Clicking the button opens the Tool Database from which the required clearance tool can be selected and added to the list.
Clicking the button will remove the selected tool from the list.
Clicking the button opens the Edit Tool form which allows the cutting parameters for the selected tool to be modified, without changing the master information in the database.
Clicking the up and down arrow buttons will move the selected tool up and down the list respectively.
Pass Depth Control
When a toolpath is created, the Pass Depth value associated with the selected tool (part of the tool's description) is used to determine the number of passes needed to profile down to the specified Cut Depth.
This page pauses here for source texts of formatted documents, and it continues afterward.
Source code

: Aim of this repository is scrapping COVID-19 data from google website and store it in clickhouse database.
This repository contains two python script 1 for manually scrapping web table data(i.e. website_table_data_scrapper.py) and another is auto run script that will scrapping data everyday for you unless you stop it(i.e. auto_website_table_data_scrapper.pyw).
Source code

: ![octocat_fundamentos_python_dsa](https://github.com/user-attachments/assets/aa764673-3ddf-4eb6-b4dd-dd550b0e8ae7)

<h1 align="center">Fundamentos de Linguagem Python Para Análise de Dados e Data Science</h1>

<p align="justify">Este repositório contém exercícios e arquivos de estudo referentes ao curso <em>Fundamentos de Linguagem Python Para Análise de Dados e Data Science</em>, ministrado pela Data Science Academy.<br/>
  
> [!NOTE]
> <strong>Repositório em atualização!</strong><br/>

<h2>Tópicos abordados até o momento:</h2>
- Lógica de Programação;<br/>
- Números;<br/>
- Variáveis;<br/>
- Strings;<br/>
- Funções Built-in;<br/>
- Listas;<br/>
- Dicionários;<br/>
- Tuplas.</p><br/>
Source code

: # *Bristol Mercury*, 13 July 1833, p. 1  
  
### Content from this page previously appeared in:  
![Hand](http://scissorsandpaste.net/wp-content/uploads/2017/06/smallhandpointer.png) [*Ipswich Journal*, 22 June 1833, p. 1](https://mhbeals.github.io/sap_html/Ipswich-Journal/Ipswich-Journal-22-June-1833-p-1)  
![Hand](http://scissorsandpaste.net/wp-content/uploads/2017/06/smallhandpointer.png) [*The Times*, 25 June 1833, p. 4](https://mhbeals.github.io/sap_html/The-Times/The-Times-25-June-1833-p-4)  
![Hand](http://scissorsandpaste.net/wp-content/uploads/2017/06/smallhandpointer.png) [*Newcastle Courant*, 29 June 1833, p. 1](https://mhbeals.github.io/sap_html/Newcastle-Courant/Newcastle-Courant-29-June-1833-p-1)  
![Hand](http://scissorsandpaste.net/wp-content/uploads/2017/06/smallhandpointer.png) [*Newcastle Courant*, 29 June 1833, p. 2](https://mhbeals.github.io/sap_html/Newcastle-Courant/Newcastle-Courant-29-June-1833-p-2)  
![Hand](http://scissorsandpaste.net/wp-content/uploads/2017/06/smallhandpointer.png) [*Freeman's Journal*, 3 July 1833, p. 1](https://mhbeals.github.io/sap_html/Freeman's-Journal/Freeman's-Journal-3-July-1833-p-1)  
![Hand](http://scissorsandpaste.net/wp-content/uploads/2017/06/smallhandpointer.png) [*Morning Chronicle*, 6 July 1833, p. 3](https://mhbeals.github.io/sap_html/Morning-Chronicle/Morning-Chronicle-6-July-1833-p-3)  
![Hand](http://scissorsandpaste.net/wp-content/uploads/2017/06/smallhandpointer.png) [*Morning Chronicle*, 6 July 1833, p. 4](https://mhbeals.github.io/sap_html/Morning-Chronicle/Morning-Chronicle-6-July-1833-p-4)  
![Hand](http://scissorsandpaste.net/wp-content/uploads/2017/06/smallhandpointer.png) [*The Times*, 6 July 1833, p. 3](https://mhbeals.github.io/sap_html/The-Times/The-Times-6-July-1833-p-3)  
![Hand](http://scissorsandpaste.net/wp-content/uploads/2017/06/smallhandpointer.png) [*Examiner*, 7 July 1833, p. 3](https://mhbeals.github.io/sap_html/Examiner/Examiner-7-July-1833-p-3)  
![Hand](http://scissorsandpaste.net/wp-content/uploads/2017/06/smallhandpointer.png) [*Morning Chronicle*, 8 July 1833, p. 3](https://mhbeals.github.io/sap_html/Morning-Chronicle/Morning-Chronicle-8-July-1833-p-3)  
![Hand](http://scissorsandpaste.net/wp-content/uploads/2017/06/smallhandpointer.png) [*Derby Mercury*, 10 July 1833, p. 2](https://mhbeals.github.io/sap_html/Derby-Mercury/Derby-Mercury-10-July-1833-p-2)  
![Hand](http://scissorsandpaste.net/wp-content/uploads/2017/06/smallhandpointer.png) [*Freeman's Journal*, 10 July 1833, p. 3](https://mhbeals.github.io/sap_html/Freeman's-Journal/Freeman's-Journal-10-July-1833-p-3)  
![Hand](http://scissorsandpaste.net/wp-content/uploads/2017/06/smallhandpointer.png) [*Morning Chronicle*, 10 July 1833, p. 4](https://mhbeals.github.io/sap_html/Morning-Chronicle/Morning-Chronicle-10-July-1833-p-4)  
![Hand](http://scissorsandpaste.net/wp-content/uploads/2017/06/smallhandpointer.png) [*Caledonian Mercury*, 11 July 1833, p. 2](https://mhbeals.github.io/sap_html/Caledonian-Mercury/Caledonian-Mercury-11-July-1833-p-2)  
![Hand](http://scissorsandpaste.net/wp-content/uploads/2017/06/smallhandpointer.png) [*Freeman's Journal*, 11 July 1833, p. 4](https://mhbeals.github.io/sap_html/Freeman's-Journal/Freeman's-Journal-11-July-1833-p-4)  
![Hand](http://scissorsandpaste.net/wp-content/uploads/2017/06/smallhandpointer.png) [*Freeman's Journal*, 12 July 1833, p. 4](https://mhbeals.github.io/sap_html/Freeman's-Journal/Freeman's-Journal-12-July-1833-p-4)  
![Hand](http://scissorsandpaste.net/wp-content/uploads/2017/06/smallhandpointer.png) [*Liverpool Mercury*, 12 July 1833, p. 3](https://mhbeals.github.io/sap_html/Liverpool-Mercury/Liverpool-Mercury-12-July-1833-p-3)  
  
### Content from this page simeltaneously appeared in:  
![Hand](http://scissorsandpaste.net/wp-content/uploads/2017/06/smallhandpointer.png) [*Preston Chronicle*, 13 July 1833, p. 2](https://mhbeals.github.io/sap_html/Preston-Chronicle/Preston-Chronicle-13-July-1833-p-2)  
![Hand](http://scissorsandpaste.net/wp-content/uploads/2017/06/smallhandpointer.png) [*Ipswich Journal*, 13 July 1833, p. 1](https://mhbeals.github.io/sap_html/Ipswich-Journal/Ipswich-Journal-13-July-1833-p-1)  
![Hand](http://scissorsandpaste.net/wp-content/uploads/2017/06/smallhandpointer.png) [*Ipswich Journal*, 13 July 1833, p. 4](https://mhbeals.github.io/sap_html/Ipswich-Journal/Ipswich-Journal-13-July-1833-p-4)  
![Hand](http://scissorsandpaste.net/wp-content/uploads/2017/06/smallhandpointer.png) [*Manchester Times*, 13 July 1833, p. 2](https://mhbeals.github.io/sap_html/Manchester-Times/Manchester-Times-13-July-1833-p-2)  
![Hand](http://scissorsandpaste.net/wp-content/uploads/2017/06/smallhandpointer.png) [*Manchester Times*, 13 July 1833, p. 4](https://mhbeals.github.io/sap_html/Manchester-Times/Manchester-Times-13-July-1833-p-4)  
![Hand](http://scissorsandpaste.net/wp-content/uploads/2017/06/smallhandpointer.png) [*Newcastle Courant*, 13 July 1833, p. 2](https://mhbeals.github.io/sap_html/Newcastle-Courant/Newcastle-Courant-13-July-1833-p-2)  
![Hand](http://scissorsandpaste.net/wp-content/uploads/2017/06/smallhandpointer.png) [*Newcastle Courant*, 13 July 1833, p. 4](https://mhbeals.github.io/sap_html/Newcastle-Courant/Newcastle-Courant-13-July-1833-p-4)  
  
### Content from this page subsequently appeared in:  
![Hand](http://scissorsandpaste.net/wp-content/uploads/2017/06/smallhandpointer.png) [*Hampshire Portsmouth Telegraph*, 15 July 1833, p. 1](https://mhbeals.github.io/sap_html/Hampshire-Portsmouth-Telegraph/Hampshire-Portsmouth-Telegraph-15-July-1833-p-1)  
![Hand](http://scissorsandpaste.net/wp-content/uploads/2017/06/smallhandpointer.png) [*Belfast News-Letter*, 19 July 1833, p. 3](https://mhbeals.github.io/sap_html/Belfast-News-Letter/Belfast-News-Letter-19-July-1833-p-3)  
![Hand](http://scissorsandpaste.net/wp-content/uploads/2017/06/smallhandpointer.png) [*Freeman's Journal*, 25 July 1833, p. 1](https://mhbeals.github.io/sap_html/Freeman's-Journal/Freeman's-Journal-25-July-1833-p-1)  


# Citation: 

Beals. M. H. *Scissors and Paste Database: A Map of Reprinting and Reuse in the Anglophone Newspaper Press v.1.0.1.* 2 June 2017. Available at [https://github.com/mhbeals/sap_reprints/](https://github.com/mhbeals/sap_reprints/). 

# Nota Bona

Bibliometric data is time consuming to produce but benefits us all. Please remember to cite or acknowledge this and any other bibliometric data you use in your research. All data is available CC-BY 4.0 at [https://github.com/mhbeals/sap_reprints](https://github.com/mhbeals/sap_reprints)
However, by default the software will also modify the precise step down by up to 15% in either direction, if by doing so it is able to total number of passes required to reach the desired cut depth. It is nearly always desirable to benefit from the significantly reduced machining time of cutting using less passes if possible. Nevertheless, there are some occasions where the exact step down for a given profile pass needs to be more precisely controlled - when cutting into laminated material, for example. The Passes section page indicates how many passes will be created with the current settings.Thebutton will open a new dialog that enables the specific number and height of passes to be set directly.
Specify Pass Depths
The Pass Depths section at the top of the form shows a list of the current pass depths. The relative spacing of the passes is indicated in the diagram next to the list. Left click on a depth value in the list, or a depth line on the diagram, to select it. The currently selected pass is highlighted in red on the diagram.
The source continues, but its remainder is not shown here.